▶ [What is required]: In the listing below, locate the lines that hold the string "chìn". Copy those lines.

▶ [Data for review]:
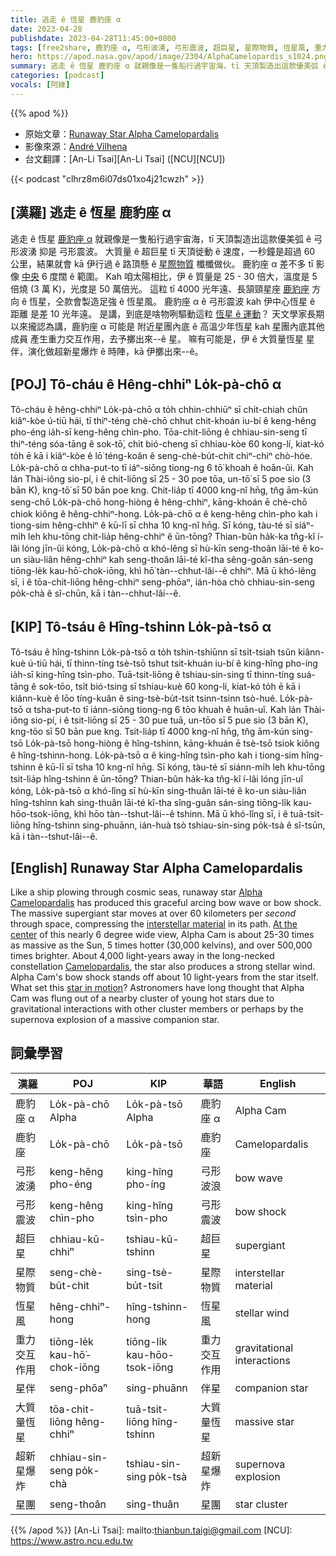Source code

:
 ```yaml
---
title: 逃走 ê 恆星 鹿豹座 α
date: 2023-04-28
publishdate: 2023-04-28T11:45:00+0800
tags: [free2share, 鹿豹座 α, 弓形波湧, 弓形震波, 超巨星, 星際物質, 恆星風, 重力交互作用, 星伴, 大質量恆星, 超新星爆炸, 星團]
hero: https://apod.nasa.gov/apod/image/2304/AlphaCamelopardis_s1024.png
summary: 逃走 ê 恆星 鹿豹座 α 就親像是一隻船行過宇宙海，tī 天頂製造出這款優美弧 ê 弓形波湧 抑是 弓形震波。
categories: [podcast]
vocals: [阿綠]
---
```


{{% apod %}}

- 原始文章：[Runaway Star Alpha Camelopardalis](https://apod.nasa.gov/apod/ap230428.html)
- 影像來源：[André Vilhena](https://www.astrobin.com/users/AndreVilhena/)
- 台文翻譯：[An-Li Tsai][An-Li Tsai] ([NCU][NCU])

{{< podcast "clhrz8m6i07ds01xo4j21cwzh" >}}

## [漢羅] 逃走 ê 恆星 鹿豹座 α
逃走 ê 恆星 [鹿豹座 α][Alpha Camelopardalis] 就親像是一隻船行過宇宙海，tī 天頂製造出這款優美弧 ê 弓形波湧 抑是 弓形震波。
大質量 ê 超巨星 tī 天頂徙動 ê 速度，一秒鐘是超過 60 公里，結果就會 kā 伊行過 ê 路頂懸 ê [星際物質][interstellar material] 櫼櫼做伙。
鹿豹座 α 差不多 tī 影像 [中央][At the center] 6 度闊 ê 範圍。
Kah 咱太陽相比，伊 ê 質量是 25 - 30 倍大，溫度是 5 倍燒 (3 萬 K)，光度是 50 萬倍光。
這粒 tī 4000 光年遠、長頷頸星座 [鹿豹座][Camelopardalis] 方向 ê 恆星，仝款會製造足強 ê 恆星風。
鹿豹座 α ê 弓形震波 kah 伊中心恆星 ê 距離 是差 10 光年遠。
是講，到底是啥物咧驅動這粒 [恆星 ê 運動][star in motion]？
天文學家長期以來攏認為講，鹿豹座 α 可能是 附近星團內底 ê 高溫少年恆星 kah 星團內底其他成員 產生重力交互作用，去予擲出來--ê 星。
嘛有可能是，伊 ê 大質量恆星 星伴，演化做超新星爆炸 ê 時陣，kā 伊擲出來--ê。

## [POJ] Tô-cháu ê Hêng-chhiⁿ Lo̍k-pà-chō α
Tô-cháu ê hêng-chhiⁿ Lo̍k-pà-chō α to̍h chhin-chhiūⁿ sī chi̍t-chiah chûn kiâⁿ-kòe ú-tiū hái, tī thiⁿ-téng chè-chō chhut chit-khoán iu-bí ê keng-hêng pho-éng ia̍h-sī keng-hêng chìn-pho.
Tōa-chit-liōng ê chhiau-sin-seng tī thiⁿ-téng sóa-tāng ê sok-tō͘, chi̍t bió-cheng sī chhiau-kòe 60 kong-lí, kiat-kó to̍h ē kā i kiâⁿ-kòe ê lō͘ téng-koân ê seng-chè-bu̍t-chit chiⁿ-chiⁿ chò-hóe.
Lo̍k-pà-chō α chha-put-to tī iáⁿ-siōng tiong-ng 6 tō͘ khoah ê hoān-ûi.
Kah lán Thài-iông sio-pí, i ê chit-liōng sī 25 - 30 poe tōa, un-tō͘ sī 5 poe sio (3 bān K), kng-tō͘ sī 50 bān poe kng.
Chit-lia̍p tī 4000 kng-nî hn̄g, tn̂g ām-kún seng-chō Lo̍k-pà-chō hong-hiòng ê hêng-chhiⁿ, kāng-khoán ē chè-chō chiok kiông ê hêng-chhiⁿ-hong.
Lo̍k-pà-chō α ê keng-hêng chìn-pho kah i tiong-sim hêng-chhiⁿ ê kū-lī sī chha 10 kng-nî hn̄g.
Sī kóng, tàu-té sī siáⁿ-mi̍h leh khu-tōng chit-lia̍p hêng-chhiⁿ ê ūn-tōng?
Thian-bûn ha̍k-ka tn̂g-kî í-lâi lóng jīn-ûi kóng, Lo̍k-pà-chō α khó-lêng sī hù-kīn seng-thoân lāi-té ê ko-un siàu-liân hêng-chhiⁿ kah seng-thoân lāi-té kî-tha sêng-goân  sán-seng tiōng-le̍k kau-hō͘-chok-iōng, khì hō͘ tàn--chhut-lâi--ê chhiⁿ.
Mā ū khó-lêng sī, i ê tōa-chit-liōng hêng-chhiⁿ seng-phōaⁿ, ián-hòa chò chhiau-sin-seng po̍k-chà ê sî-chūn, kā i tàn--chhut-lâi--ê.

## [KIP] Tô-tsáu ê Hîng-tshinn Lo̍k-pà-tsō α
Tô-tsáu ê hîng-tshinn Lo̍k-pà-tsō α to̍h tshin-tshiūnn sī tsi̍t-tsiah tsûn kiânn-kuè ú-tiū hái, tī thinn-tíng tsè-tsō tshut tsit-khuán iu-bí ê king-hîng pho-íng ia̍h-sī king-hîng tsìn-pho.
Tuā-tsit-liōng ê tshiau-sin-sing tī thinn-tíng suá-tāng ê sok-tōo, tsi̍t bió-tsing sī tshiau-kuè 60 kong-lí, kiat-kó to̍h ē kā i kiânn-kuè ê lōo tíng-kuân ê sing-tsè-bu̍t-tsit tsinn-tsinn tsò-hué.
Lo̍k-pà-tsō α tsha-put-to tī iánn-siōng tiong-ng 6 tōo khuah ê huān-uî.
Kah lán Thài-iông sio-pí, i ê tsit-liōng sī 25 - 30 pue tuā, un-tōo sī 5 pue sio (3 bān K), kng-tōo sī 50 bān pue kng.
Tsit-lia̍p tī 4000 kng-nî hn̄g, tn̂g ām-kún sing-tsō Lo̍k-pà-tsō hong-hiòng ê hîng-tshinn, kāng-khuán ē tsè-tsō tsiok kiông ê hîng-tshinn-hong.
Lo̍k-pà-tsō α ê king-hîng tsìn-pho kah i tiong-sim hîng-tshinn ê kū-lī sī tsha 10 kng-nî hn̄g.
Sī kóng, tàu-té sī siánn-mi̍h leh khu-tōng tsit-lia̍p hîng-tshinn ê ūn-tōng?
Thian-bûn ha̍k-ka tn̂g-kî í-lâi lóng jīn-uî kóng, Lo̍k-pà-tsō α khó-lîng sī hù-kīn sing-thuân lāi-té ê ko-un siàu-liân hîng-tshinn kah sing-thuân lāi-té kî-tha sîng-guân  sán-sing tiōng-li̍k kau-hōo-tsok-iōng, khì hōo tàn--tshut-lâi--ê tshinn.
Mā ū khó-lîng sī, i ê tuā-tsit-liōng hîng-tshinn sing-phuānn, ián-huà tsò tshiau-sin-sing po̍k-tsà ê sî-tsūn, kā i tàn--tshut-lâi--ê.

## [English] Runaway Star Alpha Camelopardalis
Like a ship plowing through cosmic seas, runaway star [Alpha Camelopardalis][Alpha Camelopardalis] has produced this graceful arcing bow wave or bow shock.
The massive supergiant star moves at over 60 kilometers per _second_ through space, compressing the [interstellar material][interstellar material] in its path.
[At the center][At the center] of this nearly 6 degree wide view, Alpha Cam is about 25-30 times as massive as the Sun, 5 times hotter (30,000 kelvins), and over 500,000 times brighter.
About 4,000 light-years away in the long-necked constellation [Camelopardalis][Camelopardalis], the star also produces a strong stellar wind.
Alpha Cam's bow shock stands off about 10 light-years from the star itself.
What set this [star in motion][star in motion]?
Astronomers have long thought that Alpha Cam was flung out of a nearby cluster of young hot stars due to gravitational interactions with other cluster members or perhaps by the supernova explosion of a massive companion star.

## 詞彙學習

|漢羅|POJ|KIP|華語|English|
|-|-|-|-|-|
|鹿豹座 α|Lo̍k-pà-chō Alpha|Lo̍k-pà-tsō Alpha|鹿豹座 α|Alpha Cam|
|鹿豹座|Lo̍k-pà-chō|Lo̍k-pà-tsō|鹿豹座|Camelopardalis|
|弓形波湧|keng-hêng pho-éng|king-hîng pho-íng|弓形波浪|bow wave|
|弓形震波|keng-hêng chìn-pho|king-hîng tsìn-pho|弓形震波|bow shock|
|超巨星|chhiau-kū-chhiⁿ|tshiau-kū-tshinn|超巨星|supergiant|
|星際物質|seng-chè-bu̍t-chit|sing-tsè-bu̍t-tsit|星際物質|interstellar material|
|恆星風|hêng-chhiⁿ-hong|hîng-tshinn-hong|恆星風|stellar wind|
|重力交互作用|tiōng-le̍k kau-hō͘-chok-iōng|tiōng-li̍k kau-hōo-tsok-iōng|重力交互作用|gravitational interactions|
|星伴|seng-phōaⁿ|sing-phuānn|伴星|companion star|
|大質量恆星|tōa-chit-liōng hêng-chhiⁿ|tuā-tsit-liōng hîng-tshinn|大質量恆星|massive star|
|超新星爆炸|chhiau-sin-seng po̍k-chà|tshiau-sin-sing po̍k-tsà|超新星爆炸|supernova explosion|
|星團|seng-thoân|sing-thuân|星團|star cluster|

{{% /apod %}}
[An-Li Tsai]: mailto:thianbun.taigi@gmail.com
[NCU]: https://www.astro.ncu.edu.tw

[copyright]: https://apod.nasa.gov/apod/fap/lib/about_apod.html#srapply
[License]: https://creativecommons.org/licenses/by/2.0/

[Alpha Camelopardalis]:http://stars.astro.illinois.edu/sow/alphacam.html
[interstellar material]:http://www-ssg.sr.unh.edu/ism/what1.html
[At the center]:https://www.astrobin.com/btpfxw/B/
[Camelopardalis]:https://en.wikipedia.org/wiki/Camelopardalis
[star in motion]:https://www.nasa.gov/mission_pages/WISE/news/wise20110310.html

▶ [Written answer]:
Tô-cháu ê hêng-chhiⁿ Lo̍k-pà-chō α to̍h chhin-chhiūⁿ sī chi̍t-chiah chûn kiâⁿ-kòe ú-tiū hái, tī thiⁿ-téng chè-chō chhut chit-khoán iu-bí ê keng-hêng pho-éng ia̍h-sī keng-hêng chìn-pho.
Lo̍k-pà-chō α ê keng-hêng chìn-pho kah i tiong-sim hêng-chhiⁿ ê kū-lī sī chha 10 kng-nî hn̄g.
|弓形震波|keng-hêng chìn-pho|king-hîng tsìn-pho|弓形震波|bow shock|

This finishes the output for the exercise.